To do:
What lines of the data hold the string "like"? Copy them all.

Records provided:
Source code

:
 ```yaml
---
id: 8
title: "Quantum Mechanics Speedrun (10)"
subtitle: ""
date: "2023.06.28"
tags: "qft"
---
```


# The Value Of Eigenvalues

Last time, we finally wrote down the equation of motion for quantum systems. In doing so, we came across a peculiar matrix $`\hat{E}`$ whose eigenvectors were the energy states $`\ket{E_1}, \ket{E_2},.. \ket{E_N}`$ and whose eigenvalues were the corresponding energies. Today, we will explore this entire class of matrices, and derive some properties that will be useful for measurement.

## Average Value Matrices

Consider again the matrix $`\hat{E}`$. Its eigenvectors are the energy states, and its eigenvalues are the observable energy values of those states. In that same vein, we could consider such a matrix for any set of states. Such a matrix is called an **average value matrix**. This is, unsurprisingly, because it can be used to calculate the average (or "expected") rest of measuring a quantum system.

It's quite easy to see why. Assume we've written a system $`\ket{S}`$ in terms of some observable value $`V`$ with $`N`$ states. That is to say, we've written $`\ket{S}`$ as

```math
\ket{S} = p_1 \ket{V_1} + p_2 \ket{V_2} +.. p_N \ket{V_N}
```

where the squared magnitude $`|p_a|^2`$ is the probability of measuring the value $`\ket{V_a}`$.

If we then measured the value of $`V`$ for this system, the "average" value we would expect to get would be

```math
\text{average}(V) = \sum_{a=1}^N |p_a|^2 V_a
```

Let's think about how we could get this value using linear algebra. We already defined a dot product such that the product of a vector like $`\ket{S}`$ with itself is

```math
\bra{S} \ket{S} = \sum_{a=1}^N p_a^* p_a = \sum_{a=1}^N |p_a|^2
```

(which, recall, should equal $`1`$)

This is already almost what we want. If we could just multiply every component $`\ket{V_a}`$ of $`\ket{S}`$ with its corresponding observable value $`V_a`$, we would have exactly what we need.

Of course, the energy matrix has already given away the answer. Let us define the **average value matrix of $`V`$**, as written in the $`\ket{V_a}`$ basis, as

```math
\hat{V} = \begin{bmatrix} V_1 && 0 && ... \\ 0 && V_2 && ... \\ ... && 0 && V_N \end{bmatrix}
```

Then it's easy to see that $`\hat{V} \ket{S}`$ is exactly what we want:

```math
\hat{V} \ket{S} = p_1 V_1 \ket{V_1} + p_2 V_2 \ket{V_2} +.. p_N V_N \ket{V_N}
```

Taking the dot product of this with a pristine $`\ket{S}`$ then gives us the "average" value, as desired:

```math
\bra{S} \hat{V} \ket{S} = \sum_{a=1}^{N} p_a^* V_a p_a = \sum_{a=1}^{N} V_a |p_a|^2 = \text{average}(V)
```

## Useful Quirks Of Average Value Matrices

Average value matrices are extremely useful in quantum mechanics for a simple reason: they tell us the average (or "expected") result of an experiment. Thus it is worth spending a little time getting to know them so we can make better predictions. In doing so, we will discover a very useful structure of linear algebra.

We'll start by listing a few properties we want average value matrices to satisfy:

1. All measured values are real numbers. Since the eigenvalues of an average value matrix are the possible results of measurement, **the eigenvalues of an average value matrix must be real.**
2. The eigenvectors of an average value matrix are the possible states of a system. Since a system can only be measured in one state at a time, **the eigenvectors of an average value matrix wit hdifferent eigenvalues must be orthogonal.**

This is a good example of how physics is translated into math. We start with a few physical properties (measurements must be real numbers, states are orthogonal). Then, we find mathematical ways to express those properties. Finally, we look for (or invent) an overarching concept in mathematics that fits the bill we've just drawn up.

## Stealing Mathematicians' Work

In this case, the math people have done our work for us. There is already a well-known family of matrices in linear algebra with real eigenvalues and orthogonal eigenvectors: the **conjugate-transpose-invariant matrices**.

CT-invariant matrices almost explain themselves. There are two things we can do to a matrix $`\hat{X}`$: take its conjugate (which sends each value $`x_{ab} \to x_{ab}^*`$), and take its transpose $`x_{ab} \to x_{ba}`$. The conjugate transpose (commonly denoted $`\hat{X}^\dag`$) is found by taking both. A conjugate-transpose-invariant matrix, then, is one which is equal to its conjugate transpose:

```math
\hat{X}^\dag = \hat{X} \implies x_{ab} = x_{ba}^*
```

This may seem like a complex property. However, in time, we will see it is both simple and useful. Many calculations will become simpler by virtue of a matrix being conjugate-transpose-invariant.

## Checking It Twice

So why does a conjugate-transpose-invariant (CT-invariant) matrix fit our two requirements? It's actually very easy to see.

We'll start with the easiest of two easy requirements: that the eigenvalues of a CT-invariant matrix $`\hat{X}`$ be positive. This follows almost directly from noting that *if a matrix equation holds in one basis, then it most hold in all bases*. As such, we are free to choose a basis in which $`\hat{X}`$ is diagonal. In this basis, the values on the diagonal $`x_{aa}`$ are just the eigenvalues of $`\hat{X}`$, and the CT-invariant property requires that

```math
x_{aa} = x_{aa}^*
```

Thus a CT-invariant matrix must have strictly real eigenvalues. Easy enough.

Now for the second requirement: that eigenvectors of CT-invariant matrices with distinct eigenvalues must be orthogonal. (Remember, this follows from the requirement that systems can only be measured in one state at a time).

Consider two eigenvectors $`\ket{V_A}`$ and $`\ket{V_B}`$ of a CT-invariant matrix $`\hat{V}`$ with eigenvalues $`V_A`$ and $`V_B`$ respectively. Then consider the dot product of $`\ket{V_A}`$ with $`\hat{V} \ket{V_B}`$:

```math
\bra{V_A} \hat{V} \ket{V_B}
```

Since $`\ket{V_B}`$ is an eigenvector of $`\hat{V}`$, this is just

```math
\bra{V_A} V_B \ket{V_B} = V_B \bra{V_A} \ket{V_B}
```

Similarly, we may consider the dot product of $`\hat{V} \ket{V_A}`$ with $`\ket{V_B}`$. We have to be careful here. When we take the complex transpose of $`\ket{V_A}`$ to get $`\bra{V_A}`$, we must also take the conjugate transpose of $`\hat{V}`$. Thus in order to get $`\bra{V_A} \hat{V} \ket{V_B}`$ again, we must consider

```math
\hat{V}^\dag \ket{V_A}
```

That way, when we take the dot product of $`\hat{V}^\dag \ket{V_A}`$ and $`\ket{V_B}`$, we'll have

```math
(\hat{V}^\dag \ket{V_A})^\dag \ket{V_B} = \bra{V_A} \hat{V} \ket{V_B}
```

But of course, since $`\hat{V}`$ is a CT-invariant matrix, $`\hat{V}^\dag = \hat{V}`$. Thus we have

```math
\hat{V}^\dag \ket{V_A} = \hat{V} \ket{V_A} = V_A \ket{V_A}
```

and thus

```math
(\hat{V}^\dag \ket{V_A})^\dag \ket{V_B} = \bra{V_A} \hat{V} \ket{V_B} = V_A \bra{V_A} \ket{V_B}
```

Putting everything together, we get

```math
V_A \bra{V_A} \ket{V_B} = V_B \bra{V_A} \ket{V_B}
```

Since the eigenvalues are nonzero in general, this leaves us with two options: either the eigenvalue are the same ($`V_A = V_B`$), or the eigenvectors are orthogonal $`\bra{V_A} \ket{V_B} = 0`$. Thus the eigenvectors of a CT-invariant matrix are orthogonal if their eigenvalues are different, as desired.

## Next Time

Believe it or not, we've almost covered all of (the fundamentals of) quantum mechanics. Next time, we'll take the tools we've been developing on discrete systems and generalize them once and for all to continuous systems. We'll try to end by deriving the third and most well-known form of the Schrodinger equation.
--
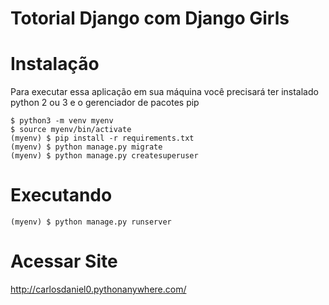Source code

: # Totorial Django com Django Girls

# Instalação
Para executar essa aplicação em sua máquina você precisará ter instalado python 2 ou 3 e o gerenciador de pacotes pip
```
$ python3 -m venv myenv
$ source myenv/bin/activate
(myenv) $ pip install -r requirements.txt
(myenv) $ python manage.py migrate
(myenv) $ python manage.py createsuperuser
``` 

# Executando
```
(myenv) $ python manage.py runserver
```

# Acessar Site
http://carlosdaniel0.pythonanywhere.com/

Your solution:
Let's think about how we could get this value using linear algebra. We already defined a dot product such that the product of a vector like $`\ket{S}`$ with itself is
This may seem like a complex property. However, in time, we will see it is both simple and useful. Many calculations will become simpler by virtue of a matrix being conjugate-transpose-invariant.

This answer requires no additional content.